Wednesday, March 17, 2010

Another essay, this time about teaching writing:

In my twenty five years of teaching upper level college writing, I have found that most professors approach the task in two opposing ways. The first assumes that the student has a basic desire and reading background to make an argument about something. The second assumes that only through some level of focused scholarship can a student prepare herself for developing a position on something.
The division starts as soon as students are introduced to critical articles, often in elementary school and certainly by high school. There is an immediate sense that the critical piece has a higher value than anything the student might come up with.
By the time students reach college, they have been subjected to this division for long enough to believe that their own thoughts are secondary to what a skilled critic can say. In most cases this is true but the question is whether that knowledge is useful in developing the student’s ability to think or write on his or her own.
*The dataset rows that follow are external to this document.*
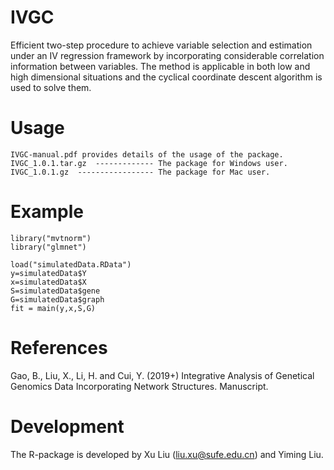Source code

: # IVGC
Efficient two-step procedure to achieve variable selection and estimation under an IV regression framework by incorporating considerable correlation information between variables. The method is applicable in both low and high dimensional situations and the cyclical coordinate descent algorithm is used to solve them.

# Usage
    IVGC-manual.pdf provides details of the usage of the package.
    IVGC_1.0.1.tar.gz  ------------- The package for Windows user.
    IVGC_1.0.1.gz  ----------------- The package for Mac user.
# Example
    library("mvtnorm")
    library("glmnet")

    load("simulatedData.RData")
    y=simulatedData$Y
    x=simulatedData$X   
    S=simulatedData$gene
    G=simulatedData$graph
    fit = main(y,x,S,G)
 
 # References
Gao, B., Liu, X., Li, H. and Cui, Y. (2019+) Integrative Analysis of Genetical Genomics Data Incorporating Network Structures. Manuscript.

# Development
The R-package is developed by Xu Liu (liu.xu@sufe.edu.cn) and Yiming Liu.
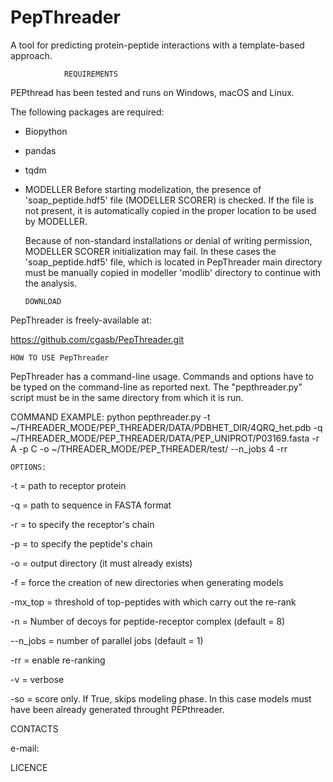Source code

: # PepThreader
A tool for predicting protein-peptide interactions with a template-based approach. 



                REQUIREMENTS


PEPthread has been tested and runs on Windows, macOS and Linux.

The following packages are required: 

 - Biopython 
 - pandas 
 - tqdm

 - MODELLER
   Before starting modelization, the presence of 'soap_peptide.hdf5' file (MODELLER SCORER) is checked. 
   If the file is not present, it is automatically copied in the proper location to be used by MODELLER.
   
   Because of non-standard installations or denial of writing permission, MODELLER SCORER initialization may fail. 
   In these cases the 'soap_peptide.hdf5' file, which is located in PepThreader main directory must be manually copied in modeller 'modlib' directory to continue with the analysis. 



       DOWNLOAD 
                
                
PepThreader is freely-available at:

https://github.com/cgasb/PepThreader.git



    HOW TO USE PepThreader


PepThreader has a command-line usage. Commands and options have to be typed on the command-line as reported next. The "pepthreader.py" script must be in the same directory from which it is run. 


COMMAND EXAMPLE:
python pepthreader.py -t ~/THREADER_MODE/PEP_THREADER/DATA/PDBHET_DIR/4QRQ_het.pdb -q ~/THREADER_MODE/PEP_THREADER/DATA/PEP_UNIPROT/P03169.fasta -r A -p C -o ~/THREADER_MODE/PEP_THREADER/test/ --n_jobs 4 -rr 



    OPTIONS:
 
 
-t = path to receptor protein 

-q = path to sequence in FASTA format

-r = to specify the receptor's chain 

-p = to specify the peptide's chain 

-o = output directory (it must already exists) 

-f = force the creation of new directories when generating models

-mx_top = threshold of top-peptides with which carry out the re-rank

-n = Number of decoys for peptide-receptor complex (default = 8)

--n_jobs = number of parallel jobs (default = 1)

-rr = enable re-ranking

-v = verbose

-so = score only. If True, skips modeling phase. In this case models must have been already generated throught PEPthreader.  


 CONTACTS
 
 e-mail: 


 LICENCE
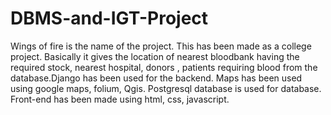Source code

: # DBMS-and-IGT-Project
Wings of fire is the name of the project. This has been made as a college project. Basically it gives the location of nearest bloodbank having the required stock, nearest hospital, donors , patients requiring blood from the database.Django has been used for the backend. Maps has been used using google maps, folium, Qgis. Postgresql database is used for database. Front-end has been made using html, css, javascript.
Freshman readers are often theme oriented and offer opposing arguments on a number of issues, including abortion, the death penalty, global warming, etc. The articles are usually well written and informative and for most freshmen they work well enough, educating students about a wide range of topics. However, by the time the students begin writing their papers, there is little original they can say since the articles they have read have taken almost all the interesting positions. If this were to stop right after freshman year, I think it wouldn’t be that much of a problem. But that is not the case. For most students they have been so trained to respect what they have read that they do little more than regurgitate an unappealing mixture of various sources.
My own experience in graduate school is illustrative. I had the good fortune to study with Alfred Kazin, then a Distinguished Professor at CUNY. Kazin was remarkable for many things, but what I most appreciated about him was his profound love of books like Huck Finn or The Sound and the Fury.
In Kazin’s course on modern American novel, I decided to write my paper on William Faulkner’s Light in August, a troubling novel about racial identity. As I read the novel I was struck by the examples of movement in the text, and thought that motion was an important focusing and thematic element in the book. I worked hard on my paper, quoting extensively from the text, and produced an effort I was proud of. When Kazin handed it back, it had an “A,” on it, with only the comment that he would have approached it from the point of view of stillness. I didn’t give his comment much thought until I shortly found out that Kazin had many years earlier written a classic essay titled “Stillness in Light in August.” I was surprised and as I read his essay, I easily realized how much more fluent and insightful Kazin’s essay was but more importantly, I understood that if I had read his essay before writing mine, then I would never have written mine. And I would have missed the chance for a rewarding intellectual endeavor.
That is the problem with a student doing too much scholarship before attempting to write out his or her approach to a paper. Most of the rewarding topics have been handled by much more competent writers, so the student is forced to try to find a somewhat original position even if it is forced and narrow. At Radford, our senior seminar students have to come up with an extensive annotated bibliography before they even decide on a topic. This seems remarkably backward and often a waste of time. If students annotate 25 articles on Kate Chopin’s Awakening, then all too often the argument they might make, an argument that would be challenging and interesting to them, has already been taken.
I advise students to simply read the novel or primary text and in the course of several writing explorations, find out what they think about the works they have read. Students almost always will come up with something interesting and original to themselves. When they have a pretty solid draft of what they want to say, then I tell them to do their research. At this point they have a decent idea of what they want to say, and they can easily choose the relevant and irrelevant articles. Research at this point can help develop their argument but since it is secondary to their own ideas, it will allow them to further their own points without feeling that they are borrowing someone else’s ideas. That seems to be a very fruitful path to follow and I wish it were employed more in our upper level courses.